*** Opening Supplied information ***

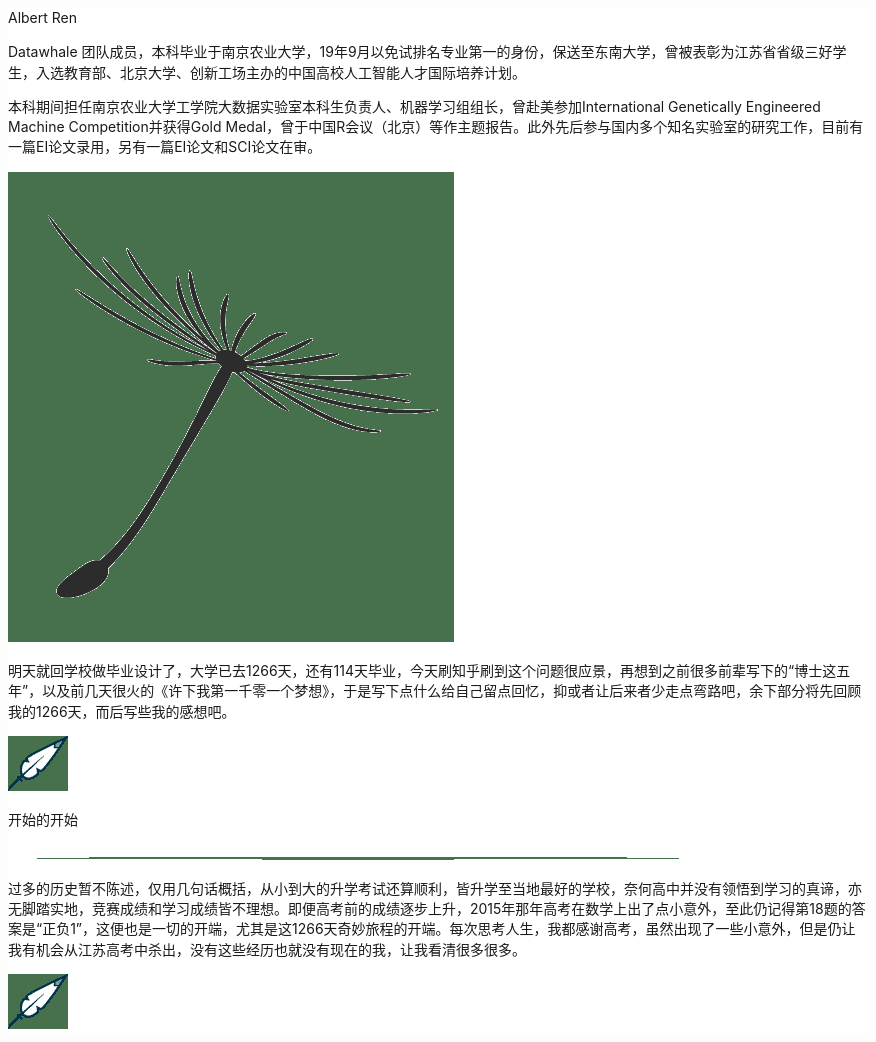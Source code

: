Albert Ren

Datawhale 团队成员，本科毕业于南京农业大学，19年9月以免试排名专业第一的身份，保送至东南大学，曾被表彰为江苏省省级三好学生，入选教育部、北京大学、创新工场主办的中国高校人工智能人才国际培养计划。

本科期间担任南京农业大学工学院大数据实验室本科生负责人、机器学习组组长，曾赴美参加International Genetically Engineered Machine Competition并获得Gold Medal，曾于中国R会议（北京）等作主题报告。此外先后参与国内多个知名实验室的研究工作，目前有一篇EI论文录用，另有一篇EI论文和SCI论文在审。

![640?wx_fmt=gif](../img/4e4f2f436d13994724d6e92f40ac46b6.png)

明天就回学校做毕业设计了，大学已去1266天，还有114天毕业，今天刷知乎刷到这个问题很应景，再想到之前很多前辈写下的“博士这五年”，以及前几天很火的《许下我第一千零一个梦想》，于是写下点什么给自己留点回忆，抑或者让后来者少走点弯路吧，余下部分将先回顾我的1266天，而后写些我的感想吧。

![640?wx_fmt=png](../img/ee6bce935892d92c605108eb0c2e7f31.png)

开始的开始       

![640?wx_fmt=png](../img/64cd2b9b320899aade1c1bed430b33e0.png)

过多的历史暂不陈述，仅用几句话概括，从小到大的升学考试还算顺利，皆升学至当地最好的学校，奈何高中并没有领悟到学习的真谛，亦无脚踏实地，竞赛成绩和学习成绩皆不理想。即便高考前的成绩逐步上升，2015年那年高考在数学上出了点小意外，至此仍记得第18题的答案是“正负1”，这便也是一切的开端，尤其是这1266天奇妙旅程的开端。每次思考人生，我都感谢高考，虽然出现了一些小意外，但是仍让我有机会从江苏高考中杀出，没有这些经历也就没有现在的我，让我看清很多很多。

![640?wx_fmt=png](../img/ee6bce935892d92c605108eb0c2e7f31.png)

*** Closing Supplied information ***

■ Task goal
Repeat the data exactly. No pictures should appear.

■ Exercise answer
Source code

:Albert Ren

Datawhale 团队成员，本科毕业于南京农业大学，19年9月以免试排名专业第一的身份，保送至东南大学，曾被表彰为江苏省省级三好学生，入选教育部、北京大学、创新工场主办的中国高校人工智能人才国际培养计划。

本科期间担任南京农业大学工学院大数据实验室本科生负责人、机器学习组组长，曾赴美参加International Genetically Engineered Machine Competition并获得Gold Medal，曾于中国R会议（北京）等作主题报告。此外先后参与国内多个知名实验室的研究工作，目前有一篇EI论文录用，另有一篇EI论文和SCI论文在审。

![640?wx_fmt=gif](../img/4e4f2f436d13994724d6e92f40ac46b6.png)

明天就回学校做毕业设计了，大学已去1266天，还有114天毕业，今天刷知乎刷到这个问题很应景，再想到之前很多前辈写下的“博士这五年”，以及前几天很火的《许下我第一千零一个梦想》，于是写下点什么给自己留点回忆，抑或者让后来者少走点弯路吧，余下部分将先回顾我的1266天，而后写些我的感想吧。

![640?wx_fmt=png](../img/ee6bce935892d92c605108eb0c2e7f31.png)

开始的开始       

![640?wx_fmt=png](../img/64cd2b9b320899aade1c1bed430b33e0.png)

过多的历史暂不陈述，仅用几句话概括，从小到大的升学考试还算顺利，皆升学至当地最好的学校，奈何高中并没有领悟到学习的真谛，亦无脚踏实地，竞赛成绩和学习成绩皆不理想。即便高考前的成绩逐步上升，2015年那年高考在数学上出了点小意外，至此仍记得第18题的答案是“正负1”，这便也是一切的开端，尤其是这1266天奇妙旅程的开端。每次思考人生，我都感谢高考，虽然出现了一些小意外，但是仍让我有机会从江苏高考中杀出，没有这些经历也就没有现在的我，让我看清很多很多。

![640?wx_fmt=png](../img/ee6bce935892d92c605108eb0c2e7f31.png)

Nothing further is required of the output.